Only the lines from the one containing "analysis on the" through the one containing "M., Chavarria, K." should be printed, exactly as they appear below, with both ends included.

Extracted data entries
##########
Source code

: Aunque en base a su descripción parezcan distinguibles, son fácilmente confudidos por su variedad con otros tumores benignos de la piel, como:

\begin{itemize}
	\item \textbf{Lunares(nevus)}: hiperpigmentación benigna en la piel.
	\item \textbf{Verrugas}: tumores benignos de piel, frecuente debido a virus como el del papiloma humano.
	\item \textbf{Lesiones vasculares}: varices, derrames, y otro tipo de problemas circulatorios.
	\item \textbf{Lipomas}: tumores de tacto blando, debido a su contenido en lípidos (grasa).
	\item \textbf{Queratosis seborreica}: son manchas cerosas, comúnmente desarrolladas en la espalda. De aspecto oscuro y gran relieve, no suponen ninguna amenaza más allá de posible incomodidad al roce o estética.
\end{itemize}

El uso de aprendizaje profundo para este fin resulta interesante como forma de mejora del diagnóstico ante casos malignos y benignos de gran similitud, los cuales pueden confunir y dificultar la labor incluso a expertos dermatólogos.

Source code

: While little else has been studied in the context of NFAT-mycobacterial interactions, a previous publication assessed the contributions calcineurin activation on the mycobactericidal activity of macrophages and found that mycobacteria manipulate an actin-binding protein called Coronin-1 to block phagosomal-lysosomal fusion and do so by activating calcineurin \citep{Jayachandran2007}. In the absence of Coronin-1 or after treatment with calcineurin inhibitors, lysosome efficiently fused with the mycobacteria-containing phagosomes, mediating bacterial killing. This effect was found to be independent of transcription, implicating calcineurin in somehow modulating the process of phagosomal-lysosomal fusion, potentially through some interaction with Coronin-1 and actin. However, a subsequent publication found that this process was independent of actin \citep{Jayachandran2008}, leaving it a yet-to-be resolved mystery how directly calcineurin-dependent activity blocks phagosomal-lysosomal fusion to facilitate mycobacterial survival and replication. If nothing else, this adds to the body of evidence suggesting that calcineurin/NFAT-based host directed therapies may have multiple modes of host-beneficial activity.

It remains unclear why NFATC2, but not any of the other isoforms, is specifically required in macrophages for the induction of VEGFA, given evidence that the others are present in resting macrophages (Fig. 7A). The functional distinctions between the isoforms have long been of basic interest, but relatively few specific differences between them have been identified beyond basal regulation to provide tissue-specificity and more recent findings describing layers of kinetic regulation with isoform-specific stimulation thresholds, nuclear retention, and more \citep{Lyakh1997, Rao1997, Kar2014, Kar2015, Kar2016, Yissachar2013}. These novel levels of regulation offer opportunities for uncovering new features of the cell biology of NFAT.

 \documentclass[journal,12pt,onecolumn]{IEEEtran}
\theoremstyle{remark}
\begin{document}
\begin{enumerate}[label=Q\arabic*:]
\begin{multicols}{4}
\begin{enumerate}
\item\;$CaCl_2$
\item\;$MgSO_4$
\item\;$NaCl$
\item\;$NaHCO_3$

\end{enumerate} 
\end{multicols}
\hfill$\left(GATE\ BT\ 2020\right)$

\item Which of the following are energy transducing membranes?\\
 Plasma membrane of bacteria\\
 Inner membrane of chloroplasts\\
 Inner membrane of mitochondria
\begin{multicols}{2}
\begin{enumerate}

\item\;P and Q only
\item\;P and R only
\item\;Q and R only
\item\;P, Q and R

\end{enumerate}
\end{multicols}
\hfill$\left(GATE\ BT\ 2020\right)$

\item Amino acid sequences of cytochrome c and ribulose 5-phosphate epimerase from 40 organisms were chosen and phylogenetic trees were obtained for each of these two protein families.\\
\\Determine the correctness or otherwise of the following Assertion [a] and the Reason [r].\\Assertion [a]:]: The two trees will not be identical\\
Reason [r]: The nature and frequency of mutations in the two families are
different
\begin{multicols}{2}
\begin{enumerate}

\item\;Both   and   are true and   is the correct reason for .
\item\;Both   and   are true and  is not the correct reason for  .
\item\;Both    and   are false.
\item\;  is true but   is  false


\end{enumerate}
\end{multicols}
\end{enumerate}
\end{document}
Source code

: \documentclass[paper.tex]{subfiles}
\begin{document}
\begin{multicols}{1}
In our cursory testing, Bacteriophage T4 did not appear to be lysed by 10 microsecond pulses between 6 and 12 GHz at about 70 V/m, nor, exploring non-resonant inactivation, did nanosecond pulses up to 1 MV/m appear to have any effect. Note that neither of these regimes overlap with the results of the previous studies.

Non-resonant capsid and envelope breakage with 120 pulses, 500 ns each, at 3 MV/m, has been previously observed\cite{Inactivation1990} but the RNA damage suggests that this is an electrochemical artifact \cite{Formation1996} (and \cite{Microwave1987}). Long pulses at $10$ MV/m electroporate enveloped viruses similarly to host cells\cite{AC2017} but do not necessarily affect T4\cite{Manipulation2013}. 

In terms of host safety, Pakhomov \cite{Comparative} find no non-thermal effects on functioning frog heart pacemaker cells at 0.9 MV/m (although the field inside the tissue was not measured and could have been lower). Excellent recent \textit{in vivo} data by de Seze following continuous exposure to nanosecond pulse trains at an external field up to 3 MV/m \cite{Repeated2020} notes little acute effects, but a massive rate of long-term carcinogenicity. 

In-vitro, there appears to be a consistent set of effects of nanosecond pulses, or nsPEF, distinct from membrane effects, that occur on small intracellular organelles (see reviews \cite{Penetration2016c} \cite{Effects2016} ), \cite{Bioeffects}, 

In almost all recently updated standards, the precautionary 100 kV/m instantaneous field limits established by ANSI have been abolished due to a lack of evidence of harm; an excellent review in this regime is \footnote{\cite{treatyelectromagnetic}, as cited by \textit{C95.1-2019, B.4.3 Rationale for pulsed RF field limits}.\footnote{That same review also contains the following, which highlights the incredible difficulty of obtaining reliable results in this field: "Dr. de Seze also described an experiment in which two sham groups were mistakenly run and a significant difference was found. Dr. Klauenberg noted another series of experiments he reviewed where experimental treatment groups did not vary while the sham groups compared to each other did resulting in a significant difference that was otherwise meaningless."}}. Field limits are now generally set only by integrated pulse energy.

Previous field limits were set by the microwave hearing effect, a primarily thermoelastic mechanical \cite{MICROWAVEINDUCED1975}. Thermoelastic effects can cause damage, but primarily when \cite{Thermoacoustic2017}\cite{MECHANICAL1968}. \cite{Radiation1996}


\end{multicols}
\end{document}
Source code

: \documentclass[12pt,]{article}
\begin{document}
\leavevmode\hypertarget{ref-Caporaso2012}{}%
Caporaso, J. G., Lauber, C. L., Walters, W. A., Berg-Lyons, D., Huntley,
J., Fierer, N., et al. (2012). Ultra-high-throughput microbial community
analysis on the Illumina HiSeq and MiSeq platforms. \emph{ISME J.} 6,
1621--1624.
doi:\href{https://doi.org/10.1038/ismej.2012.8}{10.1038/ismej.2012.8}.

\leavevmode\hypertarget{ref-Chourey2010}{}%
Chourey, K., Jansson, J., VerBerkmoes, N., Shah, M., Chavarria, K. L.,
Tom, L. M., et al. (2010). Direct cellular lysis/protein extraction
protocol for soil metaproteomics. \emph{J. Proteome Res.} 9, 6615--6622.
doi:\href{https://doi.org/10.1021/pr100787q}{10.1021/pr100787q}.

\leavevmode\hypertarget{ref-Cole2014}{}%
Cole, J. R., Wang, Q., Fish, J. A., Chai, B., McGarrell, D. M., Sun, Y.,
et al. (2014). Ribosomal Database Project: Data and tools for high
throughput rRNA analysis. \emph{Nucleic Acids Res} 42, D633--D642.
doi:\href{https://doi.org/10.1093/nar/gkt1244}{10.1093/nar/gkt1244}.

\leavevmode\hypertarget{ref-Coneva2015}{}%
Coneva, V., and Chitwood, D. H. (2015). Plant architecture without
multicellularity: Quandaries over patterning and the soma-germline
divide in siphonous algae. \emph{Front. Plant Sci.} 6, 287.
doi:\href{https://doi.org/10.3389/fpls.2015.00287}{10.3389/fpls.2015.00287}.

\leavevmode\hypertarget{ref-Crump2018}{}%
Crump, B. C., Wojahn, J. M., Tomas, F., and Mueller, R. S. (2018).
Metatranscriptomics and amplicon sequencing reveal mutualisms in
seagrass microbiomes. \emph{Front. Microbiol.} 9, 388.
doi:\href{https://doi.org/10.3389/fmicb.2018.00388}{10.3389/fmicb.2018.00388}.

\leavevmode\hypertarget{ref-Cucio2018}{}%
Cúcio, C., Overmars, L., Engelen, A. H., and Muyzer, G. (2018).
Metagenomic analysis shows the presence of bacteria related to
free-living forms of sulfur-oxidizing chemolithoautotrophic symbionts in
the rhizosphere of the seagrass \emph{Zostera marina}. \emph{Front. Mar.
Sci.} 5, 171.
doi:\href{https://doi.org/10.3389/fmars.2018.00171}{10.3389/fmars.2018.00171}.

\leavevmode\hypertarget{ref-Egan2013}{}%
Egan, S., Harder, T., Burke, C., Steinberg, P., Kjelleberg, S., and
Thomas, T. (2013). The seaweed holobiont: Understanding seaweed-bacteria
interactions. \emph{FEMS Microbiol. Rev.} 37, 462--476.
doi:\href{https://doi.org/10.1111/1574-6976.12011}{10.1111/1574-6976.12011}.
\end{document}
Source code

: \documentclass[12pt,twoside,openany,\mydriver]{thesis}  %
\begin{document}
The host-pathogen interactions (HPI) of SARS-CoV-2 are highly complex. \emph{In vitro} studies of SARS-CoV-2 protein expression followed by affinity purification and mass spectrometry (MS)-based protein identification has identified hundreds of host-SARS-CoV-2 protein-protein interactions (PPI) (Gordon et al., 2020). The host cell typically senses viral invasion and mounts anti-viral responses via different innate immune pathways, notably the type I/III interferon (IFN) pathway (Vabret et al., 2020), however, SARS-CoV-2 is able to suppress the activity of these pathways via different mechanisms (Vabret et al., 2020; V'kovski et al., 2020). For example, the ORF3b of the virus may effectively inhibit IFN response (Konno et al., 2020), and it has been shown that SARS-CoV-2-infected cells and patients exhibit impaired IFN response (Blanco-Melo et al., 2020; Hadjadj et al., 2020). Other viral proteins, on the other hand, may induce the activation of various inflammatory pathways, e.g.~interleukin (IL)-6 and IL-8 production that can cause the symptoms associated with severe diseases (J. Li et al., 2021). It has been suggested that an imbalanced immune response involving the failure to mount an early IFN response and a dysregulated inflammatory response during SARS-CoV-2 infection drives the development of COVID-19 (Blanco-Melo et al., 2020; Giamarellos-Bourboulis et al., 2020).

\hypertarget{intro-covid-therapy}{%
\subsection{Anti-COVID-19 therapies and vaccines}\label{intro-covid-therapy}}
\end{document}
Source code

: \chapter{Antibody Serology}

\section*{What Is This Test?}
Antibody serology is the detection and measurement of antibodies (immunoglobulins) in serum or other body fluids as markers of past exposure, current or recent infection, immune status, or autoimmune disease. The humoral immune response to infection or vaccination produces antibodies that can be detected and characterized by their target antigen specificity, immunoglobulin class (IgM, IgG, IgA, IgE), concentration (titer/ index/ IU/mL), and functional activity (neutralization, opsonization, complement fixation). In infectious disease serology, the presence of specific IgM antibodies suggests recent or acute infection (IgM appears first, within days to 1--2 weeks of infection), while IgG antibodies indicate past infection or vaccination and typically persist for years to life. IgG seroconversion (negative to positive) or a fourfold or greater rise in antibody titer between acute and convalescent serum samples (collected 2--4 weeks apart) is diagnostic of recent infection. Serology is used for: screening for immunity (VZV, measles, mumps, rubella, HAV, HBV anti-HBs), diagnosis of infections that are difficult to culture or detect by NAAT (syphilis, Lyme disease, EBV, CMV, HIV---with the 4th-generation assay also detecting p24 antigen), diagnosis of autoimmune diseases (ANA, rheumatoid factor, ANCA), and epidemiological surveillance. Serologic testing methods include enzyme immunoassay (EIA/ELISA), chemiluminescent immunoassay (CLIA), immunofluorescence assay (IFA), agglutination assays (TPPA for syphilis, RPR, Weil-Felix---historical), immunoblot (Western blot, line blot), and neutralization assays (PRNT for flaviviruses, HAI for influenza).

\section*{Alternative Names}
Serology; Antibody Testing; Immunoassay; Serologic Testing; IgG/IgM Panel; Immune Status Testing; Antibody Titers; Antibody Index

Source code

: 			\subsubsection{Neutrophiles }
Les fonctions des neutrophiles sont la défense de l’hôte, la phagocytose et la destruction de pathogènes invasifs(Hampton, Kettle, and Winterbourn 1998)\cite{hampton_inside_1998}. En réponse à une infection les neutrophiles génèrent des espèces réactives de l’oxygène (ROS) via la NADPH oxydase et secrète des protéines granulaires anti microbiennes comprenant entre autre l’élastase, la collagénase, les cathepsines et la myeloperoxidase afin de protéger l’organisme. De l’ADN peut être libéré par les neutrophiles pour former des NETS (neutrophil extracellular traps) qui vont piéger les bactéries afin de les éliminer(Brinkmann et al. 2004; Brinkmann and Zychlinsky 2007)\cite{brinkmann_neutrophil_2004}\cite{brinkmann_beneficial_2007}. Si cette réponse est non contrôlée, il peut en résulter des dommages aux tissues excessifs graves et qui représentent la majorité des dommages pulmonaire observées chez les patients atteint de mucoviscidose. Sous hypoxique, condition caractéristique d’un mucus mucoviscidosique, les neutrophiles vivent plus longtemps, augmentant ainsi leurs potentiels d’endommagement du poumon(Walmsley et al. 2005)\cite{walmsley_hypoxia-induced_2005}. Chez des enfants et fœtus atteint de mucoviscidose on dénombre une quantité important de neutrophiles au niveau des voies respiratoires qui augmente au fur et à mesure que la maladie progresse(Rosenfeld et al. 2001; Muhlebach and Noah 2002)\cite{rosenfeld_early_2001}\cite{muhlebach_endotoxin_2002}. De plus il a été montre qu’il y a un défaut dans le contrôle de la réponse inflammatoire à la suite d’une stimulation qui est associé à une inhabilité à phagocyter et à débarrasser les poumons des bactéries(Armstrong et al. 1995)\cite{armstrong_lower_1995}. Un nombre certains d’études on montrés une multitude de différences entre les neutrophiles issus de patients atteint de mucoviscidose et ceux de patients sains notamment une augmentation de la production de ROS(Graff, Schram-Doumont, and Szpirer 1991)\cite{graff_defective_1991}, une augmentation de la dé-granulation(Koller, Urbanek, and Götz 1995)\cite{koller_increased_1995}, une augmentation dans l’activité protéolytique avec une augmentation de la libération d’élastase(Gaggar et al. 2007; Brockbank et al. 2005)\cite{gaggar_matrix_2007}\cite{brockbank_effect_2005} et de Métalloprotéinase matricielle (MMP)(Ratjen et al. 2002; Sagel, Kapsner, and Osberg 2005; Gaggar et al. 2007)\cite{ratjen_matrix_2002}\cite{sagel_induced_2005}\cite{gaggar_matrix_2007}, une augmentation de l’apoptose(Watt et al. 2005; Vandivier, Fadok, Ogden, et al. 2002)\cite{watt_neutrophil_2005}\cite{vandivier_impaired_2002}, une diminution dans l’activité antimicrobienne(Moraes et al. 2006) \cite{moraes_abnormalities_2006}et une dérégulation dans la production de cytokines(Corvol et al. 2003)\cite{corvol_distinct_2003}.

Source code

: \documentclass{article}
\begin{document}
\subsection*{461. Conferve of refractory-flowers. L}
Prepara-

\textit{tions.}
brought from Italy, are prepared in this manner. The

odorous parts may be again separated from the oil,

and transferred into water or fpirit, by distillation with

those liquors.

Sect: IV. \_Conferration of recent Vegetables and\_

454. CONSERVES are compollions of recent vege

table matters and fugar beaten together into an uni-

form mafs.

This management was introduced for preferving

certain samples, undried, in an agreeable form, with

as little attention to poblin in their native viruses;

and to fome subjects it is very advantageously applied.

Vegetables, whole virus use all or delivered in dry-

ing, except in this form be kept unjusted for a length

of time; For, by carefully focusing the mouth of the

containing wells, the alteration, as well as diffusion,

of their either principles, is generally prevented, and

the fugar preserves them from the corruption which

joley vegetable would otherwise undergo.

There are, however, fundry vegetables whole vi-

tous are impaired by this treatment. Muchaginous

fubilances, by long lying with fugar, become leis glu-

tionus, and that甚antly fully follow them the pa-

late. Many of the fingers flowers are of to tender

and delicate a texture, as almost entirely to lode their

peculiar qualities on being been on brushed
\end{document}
##########
**SOLUTION FOR THIS PROBLEM**.
analysis on the Illumina HiSeq and MiSeq platforms. \emph{ISME J.} 6,
1621--1624.
doi:\href{https://doi.org/10.1038/ismej.2012.8}{10.1038/ismej.2012.8}.

\leavevmode\hypertarget{ref-Chourey2010}{}%
Chourey, K., Jansson, J., VerBerkmoes, N., Shah, M., Chavarria, K. L.,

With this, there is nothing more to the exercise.